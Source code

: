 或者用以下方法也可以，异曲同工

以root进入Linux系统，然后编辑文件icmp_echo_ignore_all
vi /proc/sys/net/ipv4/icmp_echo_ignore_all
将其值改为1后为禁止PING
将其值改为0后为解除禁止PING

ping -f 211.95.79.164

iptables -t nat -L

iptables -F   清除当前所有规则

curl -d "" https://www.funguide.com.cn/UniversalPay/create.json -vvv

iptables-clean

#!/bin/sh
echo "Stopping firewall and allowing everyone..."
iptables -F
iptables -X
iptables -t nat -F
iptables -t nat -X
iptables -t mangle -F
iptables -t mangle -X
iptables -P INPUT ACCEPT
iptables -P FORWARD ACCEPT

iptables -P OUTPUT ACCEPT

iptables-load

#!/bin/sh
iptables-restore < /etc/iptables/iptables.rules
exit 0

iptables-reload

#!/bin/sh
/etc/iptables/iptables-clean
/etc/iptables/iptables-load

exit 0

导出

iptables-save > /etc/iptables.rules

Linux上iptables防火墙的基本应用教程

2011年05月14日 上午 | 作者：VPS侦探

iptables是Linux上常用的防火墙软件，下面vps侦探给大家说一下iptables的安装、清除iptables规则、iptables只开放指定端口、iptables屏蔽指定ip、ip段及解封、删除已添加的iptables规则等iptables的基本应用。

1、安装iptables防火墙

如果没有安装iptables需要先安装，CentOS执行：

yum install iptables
================================
_What you should do_:
Exactly as they stand in the records above, print the lines from the one containing "iptables-save > /etc/iptables.rules" through the final line, inclusive.

_Solved problem_:
iptables-save > /etc/iptables.rules

Linux上iptables防火墙的基本应用教程

2011年05月14日 上午 | 作者：VPS侦探

iptables是Linux上常用的防火墙软件，下面vps侦探给大家说一下iptables的安装、清除iptables规则、iptables只开放指定端口、iptables屏蔽指定ip、ip段及解封、删除已添加的iptables规则等iptables的基本应用。

1、安装iptables防火墙

如果没有安装iptables需要先安装，CentOS执行：

yum install iptables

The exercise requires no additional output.